> _Your instructions_
Retype the material that follows exactly, limited to the lines from the one with "这是==英语-模拟题021==的内容" through the one with "- module=es6时，打包后的js文件中，使用import", and keep out all pictures.

> _Input_
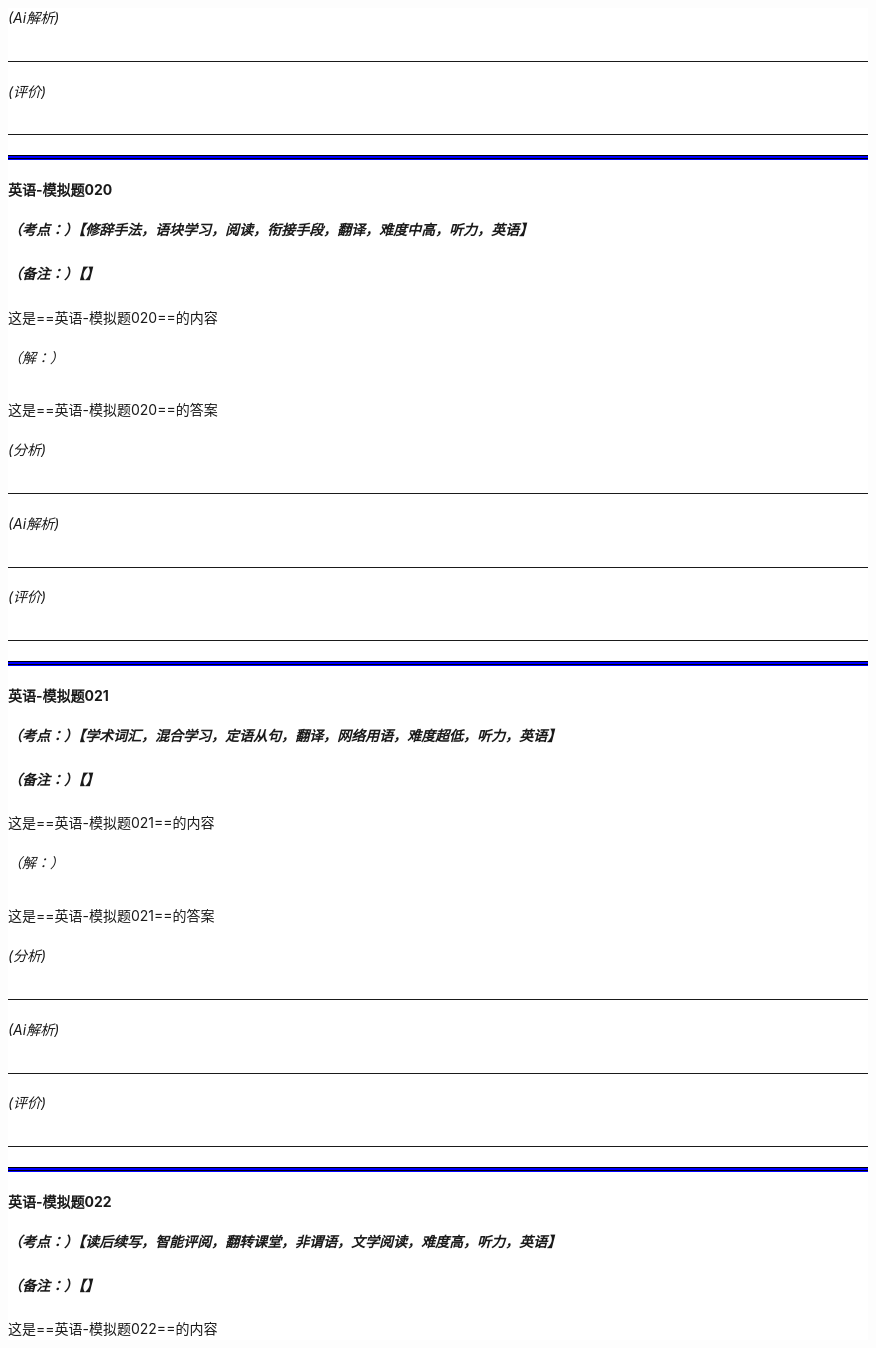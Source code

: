 ###### (Ai解析)
---

###### (评价)
---


<hr style="background-color: blue; border-top: 4px double #000; margin: 20px 0;">

#### 英语-模拟题020
##### （考点：）【修辞手法，语块学习，阅读，衔接手段，翻译，难度中高，听力，英语】
##### （备注：）【】
这是==英语-模拟题020==的内容

###### （解：）
这是==英语-模拟题020==的答案


###### (分析)
---

###### (Ai解析)
---

###### (评价)
---


<hr style="background-color: blue; border-top: 4px double #000; margin: 20px 0;">

#### 英语-模拟题021
##### （考点：）【学术词汇，混合学习，定语从句，翻译，网络用语，难度超低，听力，英语】
##### （备注：）【】
这是==英语-模拟题021==的内容

###### （解：）
这是==英语-模拟题021==的答案


###### (分析)
---

###### (Ai解析)
---

###### (评价)
---


<hr style="background-color: blue; border-top: 4px double #000; margin: 20px 0;">

#### 英语-模拟题022
##### （考点：）【读后续写，智能评阅，翻转课堂，非谓语，文学阅读，难度高，听力，英语】
##### （备注：）【】
这是==英语-模拟题022==的内容
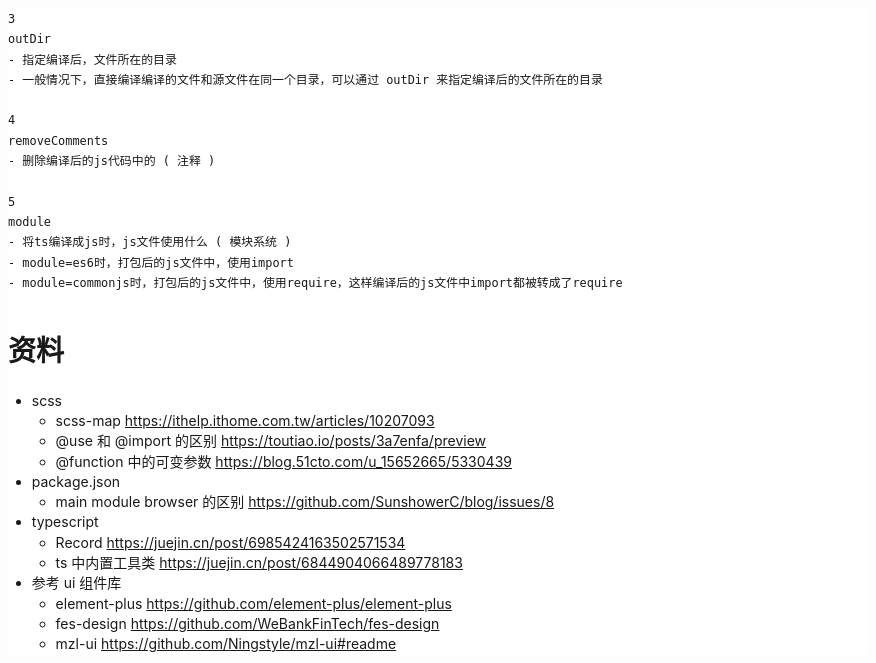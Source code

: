     3
    outDir
    - 指定编译后，文件所在的目录
    - 一般情况下，直接编译编译的文件和源文件在同一个目录，可以通过 outDir 来指定编译后的文件所在的目录

    4
    removeComments
    - 删除编译后的js代码中的 ( 注释 )

    5
    module
    - 将ts编译成js时，js文件使用什么 ( 模块系统 )
    - module=es6时，打包后的js文件中，使用import
    - module=commonjs时，打包后的js文件中，使用require，这样编译后的js文件中import都被转成了require

# 资料

- scss
  - scss-map <https://ithelp.ithome.com.tw/articles/10207093>
  - @use 和 @import 的区别 <https://toutiao.io/posts/3a7enfa/preview>
  - @function 中的可变参数 <https://blog.51cto.com/u_15652665/5330439>
- package.json
  - main module browser 的区别 <https://github.com/SunshowerC/blog/issues/8>
- typescript
  - Record <https://juejin.cn/post/6985424163502571534>
  - ts 中内置工具类 <https://juejin.cn/post/6844904066489778183>
- 参考 ui 组件库
  - element-plus <https://github.com/element-plus/element-plus>
  - fes-design <https://github.com/WeBankFinTech/fes-design>
  - mzl-ui <https://github.com/Ningstyle/mzl-ui#readme>

```

```
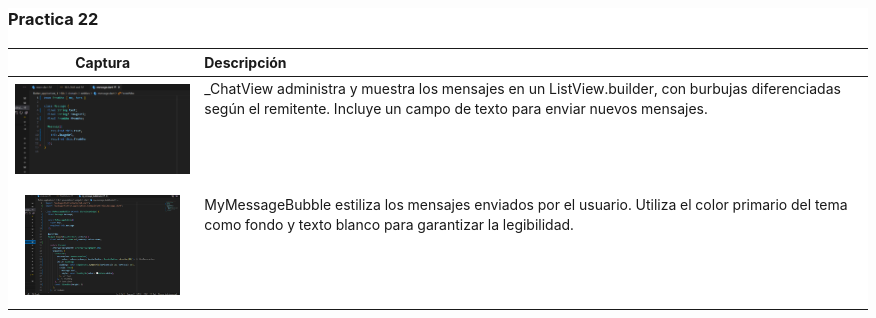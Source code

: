<h3> Practica 22 </h3>

| Captura | Descripción | 
|:-------------:|:---------------|
| <img src="https://github.com/Amisadai-123/DMI-10B-YesNoApp-210752/blob/readme/flutter_application_1/assets/message.png"  width="300" height="100" style="margin-bottom: 5px;"> |_ChatView administra y muestra los mensajes en un ListView.builder, con burbujas diferenciadas según el remitente. Incluye un campo de texto para enviar nuevos mensajes.|
| <img src="https://github.com/Amisadai-123/DMI-10B-YesNoApp-210752/blob/readme/flutter_application_1/assets/mymessagebubble.png"  width="300" height="100" style="margin-bottom: 5px;"> |MyMessageBubble estiliza los mensajes enviados por el usuario. Utiliza el color primario del tema como fondo y texto blanco para garantizar la legibilidad.|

> _Answer section_
这是==英语-模拟题021==的内容

###### （解：）
这是==英语-模拟题021==的答案


###### (分析)
---

###### (Ai解析)
---

###### (评价)
---


<hr style="background-color: blue; border-top: 4px double #000; margin: 20px 0;">

#### 英语-模拟题022
##### （考点：）【读后续写，智能评阅，翻转课堂，非谓语，文学阅读，难度高，听力，英语】
##### （备注：）【】
这是==英语-模拟题022==的内容
Source code

:     3
    outDir
    - 指定编译后，文件所在的目录
    - 一般情况下，直接编译编译的文件和源文件在同一个目录，可以通过 outDir 来指定编译后的文件所在的目录

    4
    removeComments
    - 删除编译后的js代码中的 ( 注释 )

    5
    module
    - 将ts编译成js时，js文件使用什么 ( 模块系统 )
    - module=es6时，打包后的js文件中，使用import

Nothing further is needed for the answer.